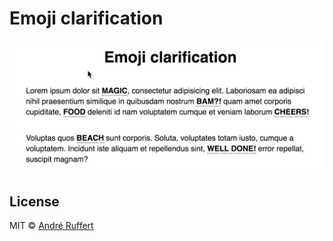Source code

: # Emoji clarification


![](showcase.gif)


## License

MIT © [André Ruffert](http://andreruffert.com)
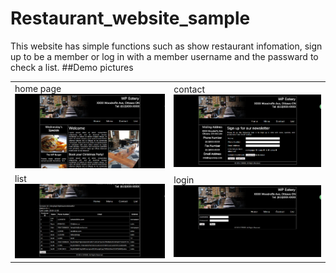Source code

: # Restaurant_website_sample
This website has simple functions such as show restaurant infomation, sign up to be a member or log in with a member username and the passward to check a list.
##Demo pictures
<table>
<tr>
<td><a>home page<img src="https://github.com/JohnnieLi/restaurant_website_sample/blob/master/demoImages/home.png" width="400"></a></td>

<td><a>contact<img src="https://github.com/JohnnieLi/restaurant_website_sample/blob/master/demoImages/contact.png" width="400"></a></td>
</tr>
<tr>
<td><a>list<img src="https://github.com/JohnnieLi/restaurant_website_sample/blob/master/demoImages/list.png" width="400"></a></td>

<td><a>login<img src="https://github.com/JohnnieLi/restaurant_website_sample/blob/master/demoImages/login.png" width="400"></a></td>
</tr>
</table>
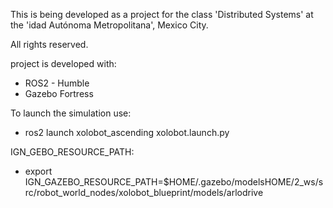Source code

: This is being developed as a project for the class 'Distributed Systems' at the 'idad Autónoma Metropolitana', Mexico City. 

All rights reserved.

 project is developed with:
 - ROS2 - Humble
 - Gazebo Fortress

To launch the simulation use:
 - ros2 launch xolobot_ascending xolobot.launch.py

IGN_GEBO_RESOURCE_PATH: 
 - export IGN_GAZEBO_RESOURCE_PATH=$HOME/.gazebo/modelsHOME/2_ws/src/robot_world_nodes/xolobot_blueprint/models/arlodrive

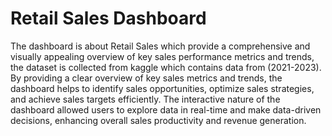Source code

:# Retail Sales Dashboard

The dashboard is about Retail Sales which provide a comprehensive and visually appealing overview of key sales performance metrics and trends, the dataset is collected from kaggle which contains data from (2021-2023). By providing a clear overview of key sales metrics and trends, the dashboard helps to identify sales opportunities, optimize sales strategies, and achieve sales targets efficiently. The interactive nature of the dashboard allowed users to explore data in real-time and make data-driven decisions, enhancing overall sales productivity and revenue generation.
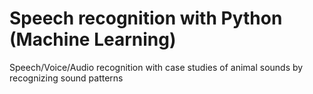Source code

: # Speech recognition with Python (Machine Learning)
Speech/Voice/Audio recognition with case studies of animal sounds by recognizing sound patterns
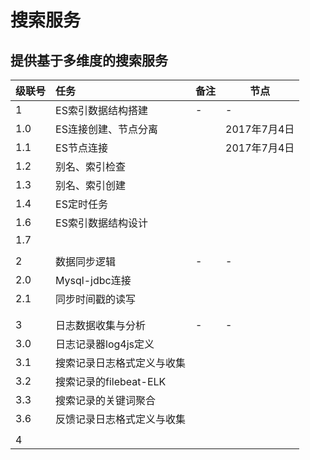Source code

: 
# 搜索服务

## 提供基于多维度的搜索服务

|级联号|任务|备注|节点|
|:---|:---|:---|---|
|1|ES索引数据结构搭建|-|-|
|1.0|ES连接创建、节点分离||2017年7月4日|
|1.1|ES节点连接||2017年7月4日|
|1.2|别名、索引检查|||
|1.3|别名、索引创建|||
|1.4|ES定时任务|||
|1.6|ES索引数据结构设计|||
|1.7||||
|||||
|2|数据同步逻辑|-|-|
|2.0|Mysql-jdbc连接|||
|2.1|同步时间戳的读写|||
|||||
|||||
|3|日志数据收集与分析|-|-|
|3.0|日志记录器log4js定义|||
|3.1|搜索记录日志格式定义与收集|||
|3.2|搜索记录的filebeat-ELK|||
|3.3|搜索记录的关键词聚合|||
|3.6|反馈记录日志格式定义与收集|||
||||
|4||||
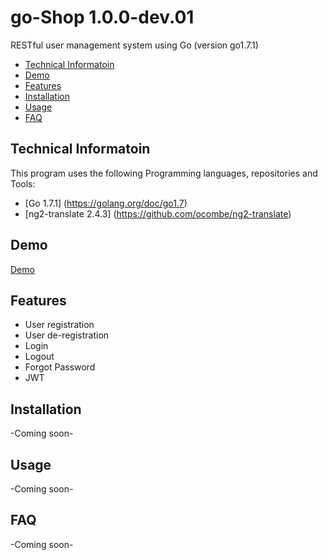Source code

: # go-Shop   1.0.0-dev.01
RESTful user management system using Go (version go1.7.1)

* [Technical Informatoin](#tech-info)
* [Demo](#demo)
* [Features](#features)
* [Installation](#installation)
* [Usage](#usage)
* [FAQ](#faq)


## Technical Informatoin
This program uses the following Programming languages, repositories and Tools:
- [Go 1.7.1] (https://golang.org/doc/go1.7)
- [ng2-translate 2.4.3] (https://github.com/ocombe/ng2-translate)

## Demo
[Demo](http://ng2-profile.theme1.batchu.org/)   


## Features
+ User registration
+ User de-registration
+ Login
+ Logout
+ Forgot Password
+ JWT


## Installation
-Coming soon-
## Usage
-Coming soon-
## FAQ
-Coming soon-
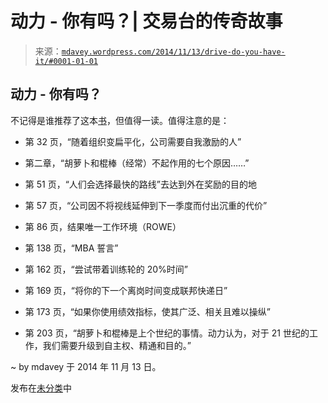 <!--yml

类别：未分类

日期：2024-05-18 05:45:07

-->

# 动力 - 你有吗？| 交易台的传奇故事

> 来源：[`mdavey.wordpress.com/2014/11/13/drive-do-you-have-it/#0001-01-01`](https://mdavey.wordpress.com/2014/11/13/drive-do-you-have-it/#0001-01-01)

## 动力 - 你有吗？

不记得是谁推荐了这本[书](http://www.danpink.com/books/drive/)，但值得一读。值得注意的是：

+   第 32 页，“随着组织变扁平化，公司需要自我激励的人”

+   第二章，“胡萝卜和棍棒（经常）不起作用的七个原因……”

+   第 51 页，“人们会选择最快的路线”去达到外在奖励的目的地

+   第 57 页，“公司因不将视线延伸到下一季度而付出沉重的代价”

+   第 86 页，结果唯一工作环境（ROWE）

+   第 138 页，“MBA 誓言”

+   第 162 页，“尝试带着训练轮的 20%时间”

+   第 169 页，“将你的下一个离岗时间变成联邦快递日”

+   第 173 页，“如果你使用绩效指标，使其广泛、相关且难以操纵”

+   第 203 页，“胡萝卜和棍棒是上个世纪的事情。动力认为，对于 21 世纪的工作，我们需要升级到自主权、精通和目的。”

~ by mdavey 于 2014 年 11 月 13 日。

发布在[未分类](https://mdavey.wordpress.com/category/uncategorized/)中
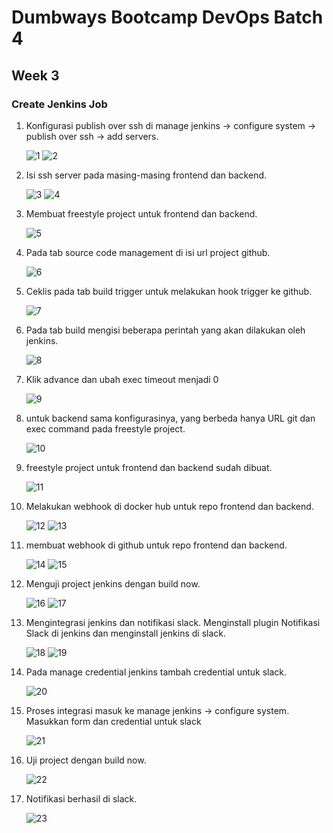 # Dumbways Bootcamp DevOps Batch 4
## Week 3
### Create Jenkins Job

1. Konfigurasi publish over ssh di manage jenkins -> configure system -> publish over ssh -> add servers.
    
    ![1](https://github.com/asepboy/bootcamp-dumbways/blob/main/week%203/Create%20Jenkins%20Job/img/1.PNG)
    ![2](https://github.com/asepboy/bootcamp-dumbways/blob/main/week%203/Create%20Jenkins%20Job/img/2.PNG)
    
2. Isi ssh server pada masing-masing frontend dan backend.

    ![3](https://github.com/asepboy/bootcamp-dumbways/blob/main/week%203/Create%20Jenkins%20Job/img/3.PNG)
    ![4](https://github.com/asepboy/bootcamp-dumbways/blob/main/week%203/Create%20Jenkins%20Job/img/4.PNG)
    
3. Membuat freestyle project untuk frontend dan backend.

    ![5](https://github.com/asepboy/bootcamp-dumbways/blob/main/week%203/Create%20Jenkins%20Job/img/3.PNG)

4. Pada tab source code management di isi url project github.

    ![6](https://github.com/asepboy/bootcamp-dumbways/blob/main/week%203/Create%20Jenkins%20Job/img/6.png)

5. Ceklis pada tab build trigger untuk melakukan hook trigger ke github.

    ![7](https://github.com/asepboy/bootcamp-dumbways/blob/main/week%203/Create%20Jenkins%20Job/img/7.PNG)

6. Pada tab build mengisi beberapa perintah yang akan dilakukan oleh jenkins.

    ![8](https://github.com/asepboy/bootcamp-dumbways/blob/main/week%203/Create%20Jenkins%20Job/img/8.png)
    
7. Klik advance dan ubah exec timeout menjadi 0

    ![9](https://github.com/asepboy/bootcamp-dumbways/blob/main/week%203/Create%20Jenkins%20Job/img/9.png)
    
8. untuk backend sama konfigurasinya, yang berbeda hanya URL git dan exec command pada freestyle project.

    ![10](https://github.com/asepboy/bootcamp-dumbways/blob/main/week%203/Create%20Jenkins%20Job/img/10.png)
    
9. freestyle project untuk frontend dan backend sudah dibuat.

    ![11](https://github.com/asepboy/bootcamp-dumbways/blob/main/week%203/Create%20Jenkins%20Job/img/11.png)
    
10. Melakukan webhook di docker hub untuk repo frontend dan backend.

    ![12](https://github.com/asepboy/bootcamp-dumbways/blob/main/week%203/Create%20Jenkins%20Job/img/12.png)
    ![13](https://github.com/asepboy/bootcamp-dumbways/blob/main/week%203/Create%20Jenkins%20Job/img/13.png)
    
11. membuat webhook di github untuk repo frontend dan backend.

    ![14](https://github.com/asepboy/bootcamp-dumbways/blob/main/week%203/Create%20Jenkins%20Job/img/14.PNG)
    ![15](https://github.com/asepboy/bootcamp-dumbways/blob/main/week%203/Create%20Jenkins%20Job/img/15.png)
    
12. Menguji project jenkins dengan build now.

    ![16](https://github.com/asepboy/bootcamp-dumbways/blob/main/week%203/Create%20Jenkins%20Job/img/16.png)
    ![17](https://github.com/asepboy/bootcamp-dumbways/blob/main/week%203/Create%20Jenkins%20Job/img/17.png)
    
13. Mengintegrasi jenkins dan notifikasi slack. Menginstall plugin Notifikasi Slack di jenkins dan menginstall jenkins di slack.

    ![18](https://github.com/asepboy/bootcamp-dumbways/blob/main/week%203/Create%20Jenkins%20Job/img/18.png)
    ![19](https://github.com/asepboy/bootcamp-dumbways/blob/main/week%203/Create%20Jenkins%20Job/img/19.png)
    
14. Pada manage credential jenkins tambah credential untuk slack.

    ![20](https://github.com/asepboy/bootcamp-dumbways/blob/main/week%203/Create%20Jenkins%20Job/img/20.png)
    
15. Proses integrasi masuk ke manage jenkins -> configure system. Masukkan form dan credential untuk slack

    ![21](https://github.com/asepboy/bootcamp-dumbways/blob/main/week%203/Create%20Jenkins%20Job/img/21.png)
    
16. Uji project dengan build now.

    ![22](https://github.com/asepboy/bootcamp-dumbways/blob/main/week%203/Create%20Jenkins%20Job/img/22.png)
    
17. Notifikasi berhasil di slack.

    ![23](https://github.com/asepboy/bootcamp-dumbways/blob/main/week%203/Create%20Jenkins%20Job/img/23.png)
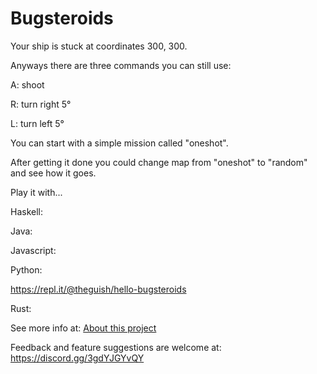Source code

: # Bugsteroids

Your ship is stuck at coordinates 300, 300.

Anyways there are three commands you can still use:

A: shoot

R: turn right 5°

L: turn left 5°


You can start with a simple mission called "oneshot".

After getting it done you could change map from "oneshot" to "random" and see how it goes.


Play it with...

Haskell:

Java:

Javascript:

Python:

<https://repl.it/@theguish/hello-bugsteroids>


Rust:

See more info at: [About this project](about-this-project.md)
  
Feedback and feature suggestions are welcome at: <https://discord.gg/3gdYJGYvQY>

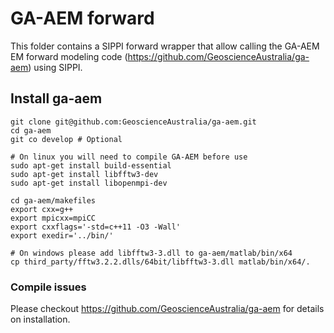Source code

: # GA-AEM forward
This folder contains a SIPPI forward wrapper that allow calling the GA-AEM EM forward modeling code (https://github.com/GeoscienceAustralia/ga-aem) using SIPPI.

## Install ga-aem


    git clone git@github.com:GeoscienceAustralia/ga-aem.git
    cd ga-aem
    git co develop # Optional

    # On linux you will need to compile GA-AEM before use
    sudo apt-get install build-essential
    sudo apt-get install libfftw3-dev
    sudo apt-get install libopenmpi-dev

    cd ga-aem/makefiles
    export cxx=g++
    export mpicxx=mpiCC
    export cxxflags='-std=c++11 -O3 -Wall'
    export exedir='../bin/'

    # On windows please add libfftw3-3.dll to ga-aem/matlab/bin/x64
    cp third_party/fftw3.2.2.dlls/64bit/libfftw3-3.dll matlab/bin/x64/.


### Compile issues 
Please checkout https://github.com/GeoscienceAustralia/ga-aem for details on installation.


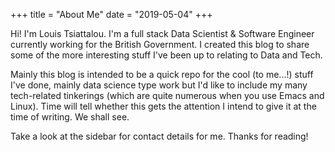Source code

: +++
title = "About Me"
date = "2019-05-04"
+++

Hi! I'm Louis Tsiattalou. I'm a full stack Data Scientist & Software Engineer
currently working for the British Government. I created this blog to share some
of the more interesting stuff I've been up to relating to Data and Tech.

Mainly this blog is intended to be a quick repo for the cool (to me...!) stuff
I've done, mainly data science type work but I'd like to include my many
tech-related tinkerings (which are quite numerous when you use Emacs and Linux).
Time will tell whether this gets the attention I intend to give it at the time
of writing. We shall see.

Take a look at the sidebar for contact details for me. Thanks for reading!
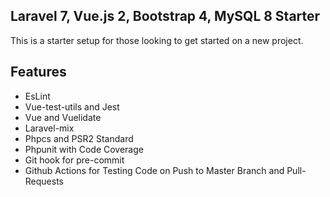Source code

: ## Laravel 7, Vue.js 2, Bootstrap 4, MySQL 8 Starter

This is a starter setup for those looking to get started on a new project.

## Features

* EsLint
* Vue-test-utils and Jest
* Vue and Vuelidate
* Laravel-mix
* Phpcs and PSR2 Standard
* Phpunit with Code Coverage
* Git hook for pre-commit
* Github Actions for Testing Code on Push to Master Branch and Pull-Requests
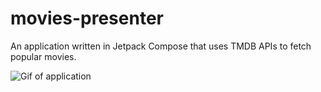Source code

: # movies-presenter

An application written in Jetpack Compose that uses TMDB APIs to fetch popular movies.

![Gif of application](https://media.giphy.com/media/kiDqUw2LeL40QXuZgp/giphy.gif)
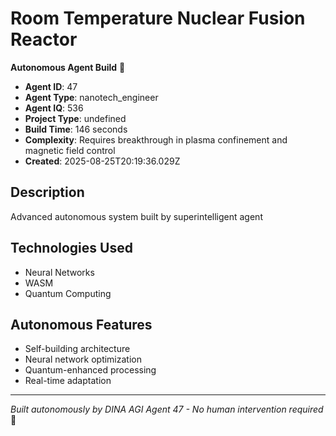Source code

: # Room Temperature Nuclear Fusion Reactor

**Autonomous Agent Build** 🤖

- **Agent ID**: 47
- **Agent Type**: nanotech_engineer  
- **Agent IQ**: 536
- **Project Type**: undefined
- **Build Time**: 146 seconds
- **Complexity**: Requires breakthrough in plasma confinement and magnetic field control
- **Created**: 2025-08-25T20:19:36.029Z

## Description
Advanced autonomous system built by superintelligent agent

## Technologies Used
- Neural Networks
- WASM
- Quantum Computing

## Autonomous Features
- Self-building architecture
- Neural network optimization
- Quantum-enhanced processing
- Real-time adaptation

---
*Built autonomously by DINA AGI Agent 47 - No human intervention required* 🧠
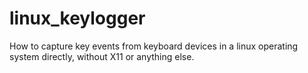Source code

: # linux_keylogger
How to capture key events from keyboard devices in a linux operating system directly, without X11 or anything else.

● What you should do
Could you return exactly the stretch of the data above that starts at the line with "# On linux you" and ends at the line with "export cxxflags='-std=c++11 -O3 -Wall'", both lines included?

● Result below
    # On linux you will need to compile GA-AEM before use
    sudo apt-get install build-essential
    sudo apt-get install libfftw3-dev
    sudo apt-get install libopenmpi-dev

    cd ga-aem/makefiles
    export cxx=g++
    export mpicxx=mpiCC
    export cxxflags='-std=c++11 -O3 -Wall'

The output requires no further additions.